Unprecedented may already be the most overused word for 2020 but that doesn’t change the fact that current events are causing enormous challenges for business valuers and users alike.

It would be ideal for the world to fast forward 6-9 months to provide more certainty for valuation opinions, that is not possible and some people are in the position of needing advice now. 

The Courts are still open for business and continue to hear cases involving expert valuation opinions and mediations of matters are still progressing, be that for shareholder disputes, oppression matters, family law proceedings and estate disputes.

The challenge remains to provide an opinion or an approach that enables the Parties to make informed decisions. The vast majority of SME business valuations are prepared using the capitalisation of earnings approach, requiring an assessment of the future earnings of a business and application of an appropriate multiple. Historically even where there was a lack of forecast information, there was generally some information, whether that was historical trading performance and/or sales multiples, that provide guidance as to value. 

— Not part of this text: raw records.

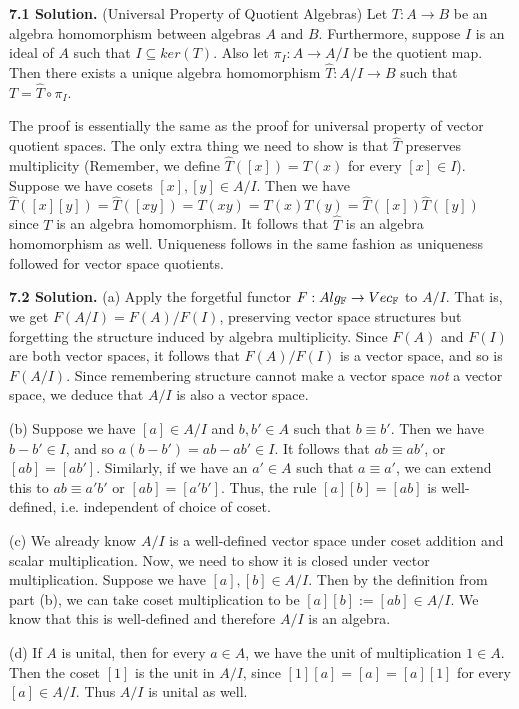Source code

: \textbf{7.1 Solution.} (Universal Property of Quotient Algebras) Let $T: A \to B$ be an algebra homomorphism between algebras $A$ and $B$. Furthermore, suppose $I$ is an ideal of $A$ such that $I \subseteq ker(T)$. Also let $\pi_I: A \to A / I$ be the quotient map. Then there exists a unique algebra homomorphism $\hat{T}: A / I \to B$ such that $T = \hat{T} \circ \pi_I$.

The proof is essentially the same as the proof for universal property of vector quotient spaces. The only extra thing we need to show is that $\hat{T}$ preserves multiplicity (Remember, we define $\hat{T}([x]) = T(x)$ for every $[x] \in I$). Suppose we have cosets $[x], [y] \in A / I$. Then we have $\hat{T}([x][y]) = \hat{T}([xy]) = T(xy) = T(x)T(y) = \hat{T}([x])\hat{T}([y])$ since $T$ is an algebra homomorphism. It follows that $\hat{T}$ is an algebra homomorphism as well. Uniqueness follows in the same fashion as uniqueness followed for vector space quotients.

\textbf{7.2 Solution.} (a) Apply the forgetful functor $F: Alg_{\mathbb{F}} \to Vec_{\mathbb{F}}$ to $A / I$. That is, we get $F(A / I) = F(A) / F(I)$, preserving vector space structures but forgetting the structure induced by algebra multiplicity. Since $F(A)$ and $F(I)$ are both vector spaces, it follows that $F(A) / F(I)$ is a vector space, and so is $F(A / I)$. Since remembering structure cannot make a vector space \textit{not} a vector space, we deduce that $A / I$ is also a vector space.

(b) Suppose we have $[a] \in A / I$ and $b, b' \in A$ such that $b \equiv b'$. Then we have $b - b' \in I$, and so $a(b - b') = ab - ab' \in I$. It follows that $ab \equiv ab'$, or $[ab] = [ab']$. Similarly, if we have an $a' \in A$ such that $a \equiv a'$, we can extend this to $ab \equiv a'b'$ or $[ab] = [a'b']$. Thus, the rule $[a][b] = [ab]$ is well-defined, i.e. independent of choice of coset.

(c) We already know $A / I$ is a well-defined vector space under coset addition and scalar multiplication. Now, we need to show it is closed under vector multiplication. Suppose we have $[a], [b] \in A / I$. Then by the definition from part (b), we can take coset multiplication to be $[a][b] := [ab] \in A / I$. We know that this is well-defined and therefore $A / I$ is an algebra.

(d) If $A$ is unital, then for every $a \in A$, we have the unit of multiplication $1 \in A$. Then the coset $[1]$ is the unit in $A / I$, since $[1][a] = [a] = [a][1]$ for every $[a] \in A / I$. Thus $A / I$ is unital as well.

The size and scale of the events arising due to COVID-19 are such that this approach will not work for the foreseeable future. Valuation theory indicates that the most technically correct valuation approach is the discounted cash flow (DCF) methodology. This approach assesses value based on future cash flows. Using this approach the Valuer could attempt to model the financial impacts of COVID-19 on the business.

While the approach is sound, putting it into practice in a meaningful way is not without its complications. Key inputs for any such an approach would include:

  • How long and to what extent will revenues be reduced due
    to COVID-19?
  • What challenges the business may face converting debtors, work in progress and stock to cash?
  • What costs savings/deferral might be available during the
  • What government assistance will be available to defray business costs
  • After the restrictions from COVID-19 have lifted, how long will it take for economic activity and the business financial performance to return to normal, if ever? 
  • What opportunities exist for the business during the COVID-19 restrictions and after?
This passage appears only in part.